Her Scottish Scoundrel (Diamonds in the Rough #7) by Sophie Barnes



July, 1821

* * *

Blayne MacNeil picked up his glass of Madeira and saluted his host. Nothing improved his mood as much as a meal at Windham House. The duke and duchess, Valentine Sterling and his wife Regina, had an incredible chef whose skill in the kitchen was second to none. Considerably different from what the two men had known in their nearly two-decade friendship in St Giles. But now that Val, once known as Carlton Guthrie, the Scoundrel of St. Giles, had taken his rightful place as Duke of Windham, he denied his new wife nothing, including incomparable food.

The sweet wine slid down Blayne’s throat, sending a warmth through his stomach. Truth was, sometimes he missed the old Guthrie—and the brutal force he and his friend had used to vanquish the vermin of the world. Now he himself was a businessman with a respectable tavern to run...well, a tavern, at any rate. And Guthrie still made sure justice was served, but it was done with more discretion now that he was a duke, and by accepting help from the authorities.

“I have been toying with the idea of hosting a ball,” Regina said. She glanced at her brother, Marcus, who also resided at Windham House, and then at Blayne. “If I do, I shall expect you both to attend so you can dance with some of the ladies the marriage mart has to offer.”
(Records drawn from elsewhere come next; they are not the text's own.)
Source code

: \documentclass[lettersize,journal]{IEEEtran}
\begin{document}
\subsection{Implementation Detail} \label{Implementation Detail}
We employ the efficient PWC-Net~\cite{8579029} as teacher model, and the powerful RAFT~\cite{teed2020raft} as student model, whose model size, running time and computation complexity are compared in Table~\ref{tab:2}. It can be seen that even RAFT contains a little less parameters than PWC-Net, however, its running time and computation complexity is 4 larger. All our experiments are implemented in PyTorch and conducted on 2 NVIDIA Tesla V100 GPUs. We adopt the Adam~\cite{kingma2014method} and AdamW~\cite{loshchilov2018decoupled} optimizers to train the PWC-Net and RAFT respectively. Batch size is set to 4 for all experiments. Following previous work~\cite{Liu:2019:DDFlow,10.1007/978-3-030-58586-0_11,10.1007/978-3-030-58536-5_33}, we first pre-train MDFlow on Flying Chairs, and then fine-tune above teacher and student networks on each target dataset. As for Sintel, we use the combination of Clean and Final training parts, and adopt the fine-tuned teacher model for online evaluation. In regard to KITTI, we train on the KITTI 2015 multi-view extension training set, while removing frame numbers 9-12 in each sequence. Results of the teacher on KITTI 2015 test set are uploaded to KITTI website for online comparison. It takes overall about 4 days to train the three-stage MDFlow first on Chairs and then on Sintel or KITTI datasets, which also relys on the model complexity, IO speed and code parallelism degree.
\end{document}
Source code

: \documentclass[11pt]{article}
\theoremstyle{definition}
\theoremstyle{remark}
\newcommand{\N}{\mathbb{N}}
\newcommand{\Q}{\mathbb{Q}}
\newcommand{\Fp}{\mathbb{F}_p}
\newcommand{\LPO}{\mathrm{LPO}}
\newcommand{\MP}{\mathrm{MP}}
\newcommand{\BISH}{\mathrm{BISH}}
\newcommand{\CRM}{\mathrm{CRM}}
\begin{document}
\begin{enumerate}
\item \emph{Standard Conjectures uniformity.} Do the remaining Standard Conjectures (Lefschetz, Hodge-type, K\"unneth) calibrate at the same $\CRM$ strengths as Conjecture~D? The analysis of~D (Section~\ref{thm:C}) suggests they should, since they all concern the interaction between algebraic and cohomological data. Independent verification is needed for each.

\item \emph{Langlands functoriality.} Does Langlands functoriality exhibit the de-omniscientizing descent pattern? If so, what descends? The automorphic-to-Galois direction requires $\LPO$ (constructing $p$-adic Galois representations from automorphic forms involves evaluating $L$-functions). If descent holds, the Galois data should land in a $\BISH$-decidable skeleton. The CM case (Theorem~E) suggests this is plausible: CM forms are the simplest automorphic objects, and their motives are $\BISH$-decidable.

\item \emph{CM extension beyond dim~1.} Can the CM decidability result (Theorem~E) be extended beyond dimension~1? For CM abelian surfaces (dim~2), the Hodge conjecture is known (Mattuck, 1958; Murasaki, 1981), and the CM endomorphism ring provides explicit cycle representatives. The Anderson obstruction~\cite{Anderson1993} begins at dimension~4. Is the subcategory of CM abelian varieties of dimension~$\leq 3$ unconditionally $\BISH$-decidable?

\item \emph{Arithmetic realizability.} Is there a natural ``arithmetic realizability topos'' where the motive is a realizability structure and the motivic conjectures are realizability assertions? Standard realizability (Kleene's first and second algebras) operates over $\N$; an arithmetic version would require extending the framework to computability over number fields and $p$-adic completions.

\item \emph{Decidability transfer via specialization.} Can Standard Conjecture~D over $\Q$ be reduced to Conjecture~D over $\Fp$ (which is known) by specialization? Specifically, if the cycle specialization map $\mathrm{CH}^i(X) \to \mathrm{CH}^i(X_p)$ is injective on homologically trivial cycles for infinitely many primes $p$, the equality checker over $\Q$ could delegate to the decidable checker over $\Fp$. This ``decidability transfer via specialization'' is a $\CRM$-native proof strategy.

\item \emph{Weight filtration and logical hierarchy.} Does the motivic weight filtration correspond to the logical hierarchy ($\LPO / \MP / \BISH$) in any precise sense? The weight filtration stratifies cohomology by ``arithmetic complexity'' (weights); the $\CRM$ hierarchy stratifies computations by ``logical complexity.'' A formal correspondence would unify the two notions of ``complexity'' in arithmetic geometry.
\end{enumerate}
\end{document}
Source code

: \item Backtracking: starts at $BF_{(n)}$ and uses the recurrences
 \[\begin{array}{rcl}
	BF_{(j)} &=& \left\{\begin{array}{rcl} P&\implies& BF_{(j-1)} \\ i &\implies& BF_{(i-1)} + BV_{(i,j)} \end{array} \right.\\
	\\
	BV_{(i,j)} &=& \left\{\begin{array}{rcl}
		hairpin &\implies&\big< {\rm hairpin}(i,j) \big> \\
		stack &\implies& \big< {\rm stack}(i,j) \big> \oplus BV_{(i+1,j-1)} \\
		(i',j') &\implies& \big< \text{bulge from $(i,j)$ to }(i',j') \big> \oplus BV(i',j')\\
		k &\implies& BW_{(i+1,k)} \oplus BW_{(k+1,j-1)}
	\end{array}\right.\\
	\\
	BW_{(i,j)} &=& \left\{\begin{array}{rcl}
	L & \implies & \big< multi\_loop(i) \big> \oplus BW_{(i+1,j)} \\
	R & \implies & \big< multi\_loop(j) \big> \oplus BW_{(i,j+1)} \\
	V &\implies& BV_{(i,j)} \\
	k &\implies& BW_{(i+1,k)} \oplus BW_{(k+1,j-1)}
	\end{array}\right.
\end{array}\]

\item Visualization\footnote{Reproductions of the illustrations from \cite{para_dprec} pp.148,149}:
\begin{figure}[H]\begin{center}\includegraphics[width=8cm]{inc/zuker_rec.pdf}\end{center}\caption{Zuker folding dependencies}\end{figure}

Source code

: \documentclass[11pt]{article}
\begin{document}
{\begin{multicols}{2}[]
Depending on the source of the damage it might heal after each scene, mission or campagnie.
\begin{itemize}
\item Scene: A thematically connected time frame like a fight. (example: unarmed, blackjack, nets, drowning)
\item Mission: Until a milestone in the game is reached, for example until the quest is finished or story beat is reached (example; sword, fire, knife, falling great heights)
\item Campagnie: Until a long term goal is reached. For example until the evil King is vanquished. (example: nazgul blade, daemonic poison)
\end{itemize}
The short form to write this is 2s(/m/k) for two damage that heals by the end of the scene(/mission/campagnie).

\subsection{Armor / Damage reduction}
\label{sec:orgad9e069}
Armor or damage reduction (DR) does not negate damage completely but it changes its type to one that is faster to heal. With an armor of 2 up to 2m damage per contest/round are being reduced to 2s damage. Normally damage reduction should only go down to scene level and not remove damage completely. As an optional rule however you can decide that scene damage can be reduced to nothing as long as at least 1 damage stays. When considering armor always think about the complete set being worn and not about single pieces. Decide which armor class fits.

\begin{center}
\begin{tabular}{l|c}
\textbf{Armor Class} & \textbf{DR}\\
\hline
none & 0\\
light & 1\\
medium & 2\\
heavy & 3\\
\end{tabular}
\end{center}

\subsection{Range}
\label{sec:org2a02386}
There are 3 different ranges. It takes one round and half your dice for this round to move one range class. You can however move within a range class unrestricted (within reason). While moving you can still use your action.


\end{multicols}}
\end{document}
The comment was jovial – teasing even – yet it still caused Blayne’s lungs to strain against his next intake of breath.

Marcus snorted. “As if any well-bred woman would dare.”

Blayne met Marcus’s gaze and slowly exhaled. His insides eased and he forced a wry smile. “Even if one of the lasses cared to, I’m sure her parents would quickly step in to prevent it.”

“I could coerce them into compliance,” Guthrie murmured, a twinkle in his cat-like eyes.

“And into marriage, I’m sure,” Marcus said with a grin.

“Good lord,” Regina murmured.

“Without a doubt,” Guthrie told Marcus. “Shall I?”

“No.” Regina gave her husband a firm look. “There will be no coercing. I merely thought it might be nice to offer Blayne and Marcus the means by which to attend a social function.”

“To the horror and despair of the ton,” Blayne said right before he spooned more shortcake into his mouth. “I thank ye for yer thoughtfulness, Regina, but I think yer ball would be better served if I stayed away.”

“Nonsense,” she said. “You are a handsome man, Blayne. Kind, too, and hardworking.”

“Not exactly the qualities upper-class parents seek in their future son-in-law.” Blayne took another bite of his dessert. It truly was exceptionally good. “A yearly income close to five thousand pounds and un-calloused hands would be more desirable. Preferably a title or two as well. My income is modest though, my hands as rough as tree bark, and I’ve nae title to speak of.”

More importantly, he had a past he couldn’t in good conscience chain another person to. And he sure as hell couldn’t confide it in any woman. So if he did wed, his marriage would be a sham. He took another sip of Madeira.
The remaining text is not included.